Previously reviewed (September 2009), $1.75.

The Face at the Window, 1939, b&w. George King (dir.), Tod Slaughter…and what else do you need to know? 1:10 [1:04]

Mercy, I beg of you, mercy: Not another Slaughter melodrama! I tried. Honest, I did. And when the nobleman played by Slaughter attempted to woo the young woman half his age and began laughing His Laugh when informed she was in love with someone else…I snapped. No more, no more: Even 40 minutes more of Tod Slaughtering another role was too much.

The plot, from the sleeve: “The Wolf” is murdering people in Paris with no clues—and is, well, who else? I can predict the rest: The nobleman does his best to ruin the young man, does various evil deeds, and is eventually caught out, with good triumphing. Some of the same cast as The Ticket of Leave Man. Since I gave up part way through, I’ll just say that if I hope never to encounter endure another Slaughter melodrama. $0.

The Shadow of Silk Lennox, 1935, b&w. Ray Kirkwood & Jack Nelson (dir.), Lon Chaney Jr., Dean Benton, Marie Burton, Jack Mulhall, Eddie Gribbon, Theodore Lorch. 1:00.

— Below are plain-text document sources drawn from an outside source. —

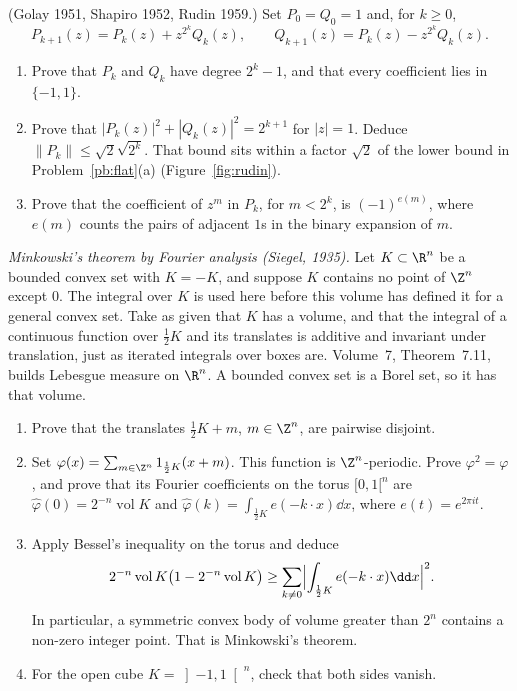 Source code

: \begin{exercise}[$\star\star$]\label{pb:rudin}
(Golay 1951, Shapiro 1952, Rudin 1959.) Set $P_0=Q_0=1$ and, for $k\ge0$,
\[
P_{k+1}(z)=P_k(z)+z^{2^k}Q_k(z),\qquad Q_{k+1}(z)=P_k(z)-z^{2^k}Q_k(z).
\]
\begin{enumerate}[label=(\alph*)]
\item Prove that $P_k$ and $Q_k$ have degree $2^k-1$, and that every coefficient lies in $\{-1,1\}$.
\item Prove that $|P_k(z)|^2+|Q_k(z)|^2=2^{k+1}$ for $|z|=1$. Deduce $\|P_k\|\le\sqrt2\sqrt{2^k}$. That bound sits within a factor $\sqrt2$ of the lower bound in Problem~\ref{pb:flat}(a) (Figure~\ref{fig:rudin}).
\item Prove that the coefficient of $z^m$ in $P_k$, for $m<2^k$, is $(-1)^{e(m)}$, where $e(m)$ counts the pairs of adjacent $1$s in the binary expansion of $m$.
\end{enumerate}
\end{exercise}

\begin{exercise}[$\star\star\star$]\label{pb:siegel}
\emph{Minkowski's theorem by Fourier analysis (Siegel, 1935).} Let $K\subset\R^n$ be a bounded convex set with $K=-K$, and suppose $K$ contains no point of $\Z^n$ except $0$. The integral over $K$ is used here before this volume has defined it for a general convex set. Take as given that $K$ has a volume, and that the integral of a continuous function over $\frac12K$ and its translates is additive and invariant under translation, just as iterated integrals over boxes are. Volume~7, Theorem~7.11, builds Lebesgue measure on $\R^n$. A bounded convex set is a Borel set, so it has that volume.
\begin{enumerate}[label=(\alph*)]
\item Prove that the translates $\frac12K+m$, $m\in\Z^n$, are pairwise disjoint.
\item Set $\varphi(x)=\sum_{m\in\Z^n}1_{\frac12K}(x+m)$. This function is $\Z^n$-periodic. Prove $\varphi^2=\varphi$, and prove that its Fourier coefficients on the torus $[0,1[^n$ are $\hat\varphi(0)=2^{-n}\operatorname{vol}K$ and $\hat\varphi(k)=\int_{\frac12K}e(-k\cdot x)\dd x$, where $e(t)=e^{2\pi it}$.
\item Apply Bessel's inequality on the torus and deduce
\[
2^{-n}\operatorname{vol}K\bigl(1-2^{-n}\operatorname{vol}K\bigr)\ge\sum_{k\ne0}\Bigl|\int_{\frac12K}e(-k\cdot x)\dd x\Bigr|^2.
\]
In particular, a symmetric convex body of volume greater than $2^n$ contains a non-zero integer point. That is Minkowski's theorem.
\item For the open cube $K=\left]-1,1\right[^n$, check that both sides vanish.
\end{enumerate}
\end{exercise}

Another one that involves a “Legend of Horror”—if Lon Chaney, Jr., really deserves that moniker. This one’s a gangster musical mystery of sorts, featuring Chaney as a nightclub owner that everybody assumes, correctly, is a gangster. The sleeve description seems entirely offbase: Everybody knows he’s a gangleader, and he doesn’t actually start killing off associates until one of them doublecrosses him.

The key, such as it is, is that he’s got locals in his pocket, making sure he’s bailed out and intimidating witnesses so nobody faults him (one sequence shows just how easy that is when anybody’s allowed into a lineup). But then the G-men arrive and things go wrong. There’s one plot line that appears to be a red herring and an undercover agent who’s accepted far too readily as being a safecracker who can also escape from jail. And there are musical numbers—quite a few of them for a one-hour flick. Unfortunately, the sound track’s extremely noisy through much of the film (the print’s also damaged at times).

Chaney Jr.’s not that impressive, and neither is the movie. I suppose it’s worth $0.75.

Disc 12

All previously-reviewed Hitchcock films: Champagne, $1.00; Juno and the Paycock, $0.75; The Manxman, $1; Alfred Hitchcock Presents: The Chaney Vase, $0.55; Alfred Hitchcock Presents: The Sorcerer’s Apprentice, $0.